Apparently, I could use a custom partitioner in the sink, but that would imply deserializing and serializing the records to recalculate the output partition with my custom partitioner.
Produced (that is one of the KStream::to arguments) has StreamPartitioner as one of its member.
You could try following code:
builder.stream("input", Consumed.with(Serdes.ByteArray(), Serdes.ByteArray()))
.to("output", Produced.with(Serdes.ByteArray(), Serdes.ByteArray(), (topicName, key, value, numberOfPartitions) -> calculatePartition(topicName, key, value, numberOfPartitions));
In above code only ByteArray Serdes are used so any special serialization or deserialization happens.
Firstly, messages are distributed among partitions based on Key. A message with similar key would always go in the same partition.

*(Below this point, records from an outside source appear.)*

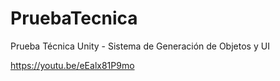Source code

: # PruebaTecnica
Prueba Técnica Unity - Sistema de Generación de Objetos y UI

https://youtu.be/eEalx81P9mo
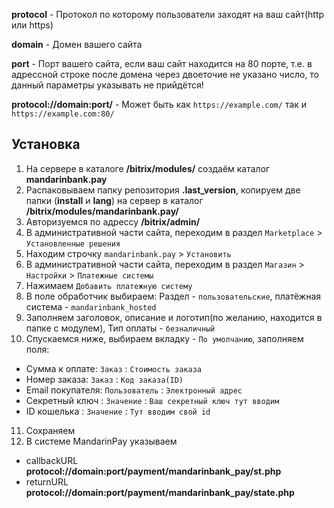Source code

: **protocol** - Протокол по которому пользователи заходят на ваш сайт(http или https)

**domain** - Домен вашего сайта

**port** - Порт вашего сайта, если ваш сайт находится на 80 порте, т.е. в адрессной строке после домена через двоеточие не указано число, то данный параметры указывать не прийдётся!

**protocol://domain:port/** - Может быть как `https://example.com/` так и `https://example.com:80/`

## Установка

1. На сервере в каталоге **/bitrix/modules/** создаём каталог **mandarinbank.pay**
2. Распаковываем папку репозитория **.last_version**, копируем две папки (**install** и **lang**) на сервер в каталог **/bitrix/modules/mandarinbank.pay/**
3. Авторизуемся по адрессу **/bitrix/admin/**
4. В административной части сайта, переходим в раздел `Marketplace` > `Установленные решения`
5. Находим строчку `mandarinbank.pay` > `Установить`
6. В административной части сайта, переходим в раздел `Магазин` > `Настройки` > `Платежные системы`
7. Нажимаем `Добавить платежную систему`
8. В поле обработчик выбираем: Раздел - `пользовательские`, платёжная система - `mandarinbank_hosted`
9. Заполняем заголовок, описание и логотип(по желанию, находится в папке с модулем), Тип оплаты - `безналичный`
10. Спускаемся ниже, выбираем вкладку - `По умолчанию`, заполняем поля:

- Сумма к оплате: `Заказ` : `Стоимость заказа`
- Номер заказа: `Заказ` : `Код заказа(ID)`
- Email покупателя: `Пользователь` : `Электронный адрес`
- Секретный ключ : `Значение` : `Ваш секретный ключ тут вводим`
- ID кошелька : `Значение` : `Тут вводим свой id`

11. Cохраняем
12. В системе MandarinPay указываем
- callbackURL **protocol://domain:port/payment/mandarinbank_pay/st.php**
- returnURL **protocol://domain:port/payment/mandarinbank_pay/state.php**
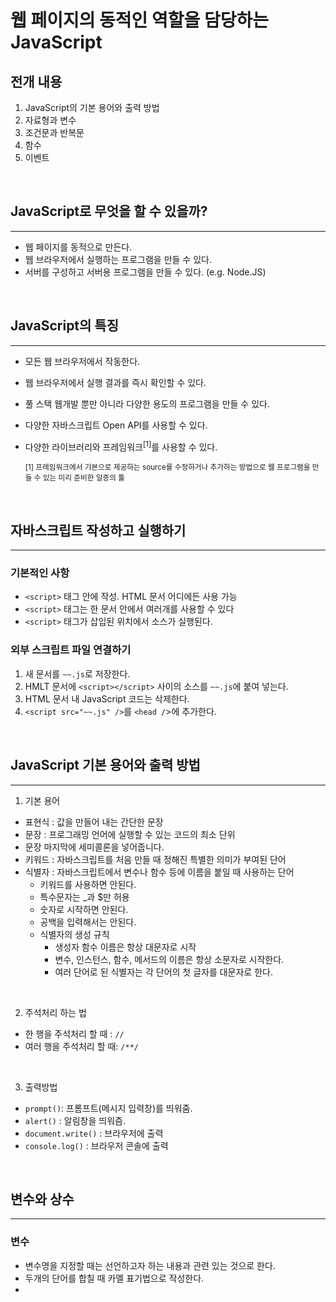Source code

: # 웹 페이지의 동적인 역할을 담당하는 JavaScript

## 전개 내용

1. JavaScript의 기본 용어와 출력 방법
2. 자료형과 변수
3. 조건문과 반복문
4. 함수
5. 이벤트

<br>

## JavaScript로 무엇을 할 수 있을까?

---

- 웹 페이지를 동적으로 만든다.
- 웹 브라우저에서 실행하는 프로그램을 만들 수 있다.
- 서버를 구성하고 서버용 프로그램을 만들 수 있다. (e.g. Node.JS)

<br>

## JavaScript의 특징

---

- 모든 웹 브라우저에서 작동한다.
- 웹 브라우저에서 실행 결과를 즉시 확인할 수 있다.
- 풀 스택 웹개발 뿐만 아니라 다양한 용도의 프로그램을 만들 수 있다.
- 다양한 자바스크립트 Open API를 사용할 수 있다.
- 다양한 라이브러리와 프레임워크<sup>[1]</sup>를 사용할 수 있다.

  <small>[1] 프레임워크에서 기본으로 제공하는 source를 수정하거나 추가하는 방법으로 웹 프로그램을 만들 수 있는 미리 준비한 일종의 툴</small>

<br>

## 자바스크립트 작성하고 실행하기

---

### 기본적인 사항

- `<script>` 태그 안에 작성. HTML 문서 어디에든 사용 가능
- `<script>` 태그는 한 문서 안에서 여러개를 사용할 수 있다
- `<script>` 태그가 삽입된 위치에서 소스가 실행된다.

### 외부 스크립트 파일 연결하기

1. 새 문서를 `~~.js`로 저장한다.
2. HMLT 문서에 `<script></script>` 사이의 소스를 `~~.js`에 붙여 넣는다.
3. HTML 문서 내 JavaScript 코드는 삭제한다.
4. `<script src="~~.js" />`를 `<head /`>에 추가한다.

<br>

## JavaScript 기본 용어와 출력 방법

---

1. 기본 용어

- 표현식 : 값을 만들어 내는 간단한 문장
- 문장 : 프로그래밍 언어에 실행할 수 있는 코드의 최소 단위
- 문장 마지막에 세미콜론을 넣어줍니다.
- 키워드 : 자바스크립트를 처음 만들 때 정해진 특별한 의미가 부여된 단어
- 식별자 : 자바스크립트에서 변수나 함수 등에 이름을 붙일 때 사용하는 단어
  - 키워드를 사용하면 안된다.
  - 특수문자는 \_과 $만 허용
  - 숫자로 시작하면 안된다.
  - 공백을 입력해서는 안된다.
  - 식별자의 생성 규칙
    - 생성자 함수 이름은 항상 대문자로 시작
    - 변수, 인스턴스, 함수, 메서드의 이름은 항상 소문자로 시작한다.
    - 여러 단어로 된 식별자는 각 단어의 첫 글자를 대문자로 한다.

<br>

2. 주석처리 하는 법

- 한 행을 주석처리 할 때 : `//`
- 여러 행을 주석처리 할 때: `/**/`

<br>

3. 출력방법

- `prompt()`: 프롬프트(메시지 입력창)를 띄워줌.
- `alert()` : 알림창을 띄워즘.
- `document.write()` : 브라우저에 출력
- `console.log()` : 브라우저 콘솔에 출력

<br>

## 변수와 상수
---
### 변수
- 변수명을 지정할 때는 선언하고자 하는 내용과 관련 있는 것으로 한다.
- 두개의 단어를 합칠 때 카멜 표기법으로 작성한다.
- 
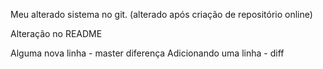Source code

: Meu alterado sistema no git. (alterado após criação de repositório online)

Alteração no README


Alguma nova linha - master diferença
Adicionando uma linha - diff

So if your messages have keys then you don't need to worry about it at all. As long as you have similar number of partitions as your original topic; it would be taken care of.
Secondly, if you are copying data to another topic as it is then you should consider using the original topic instead. Kafka has notion of consumer-groups.
For example, you have a topic 'transactions' then you can have consumer-groups i.e. 'credit card processor', 'mortgage payment processor', 'apple pay processor' and so on. Consumer-groups would read the same topic and filter out events that are meaningful to them and process them.
You can also create 3 topics and achieve the same result. Though, it's not an optimal solution. You can find more information at https://kafka.apache.org/documentation/.

How to store only latest key values in a kafka topic

I have a topic that has a stream of data coming to it. What I need is to create a separate topic from this topic that only has the latest set of values given the keys.
I thought a KTable's whole purpose was that it will store the latest value given a key rather than storing the whole stream of events. However I can't seem to get this to work. Running the code below produces the keystore but that keystore (maintopiclatest) has a stream of events in it (not just the latest values). So if I send a request with 1000 records in the topic twice, rather than seeing 1000 records, I see 2000 records.
var serializer = new KafkaSpecificRecordSerializer();
var deserializer = new KafkaSpecificRecordDeserializer();
var stream = kStreamBuilder.stream("maintopic",
Consumed.with(Serdes.String(), Serdes.serdeFrom(serializer, deserializer)));
var table = stream
.groupByKey()
.reduce((aggV, newV) -> newV, Materialized.as("maintopiclatest"));
The other problem is if I want to store the KTable in a new topic I'm not sure how to do that. In order to do that it seems that I have to turn it back into a Stream so that I can call ".to" on it. But then that has the whole stream of events in it not just the latest values.
This is not how a KTable works.
A KTable itself, has an internal state store and stores exactly one record per key. However, a KTable is constantly updated and subject to the so-called stream-table-duality. Each update to the KTable is sent downstream as a changelog record: https://docs.confluent.io/current/streams/concepts.html#duality-of-streams-and-tables. Thus, each input record result in an output record.
Because it's stream processing, there is no "last key per value".
I have a topic that has a stream of data coming to it. What I need is to create a separate topic from this topic that only has the latest set of values given the keys.
At which point in time do you want a KTable to emit an update? There is no answer to this question because the input stream is conceptually infinite.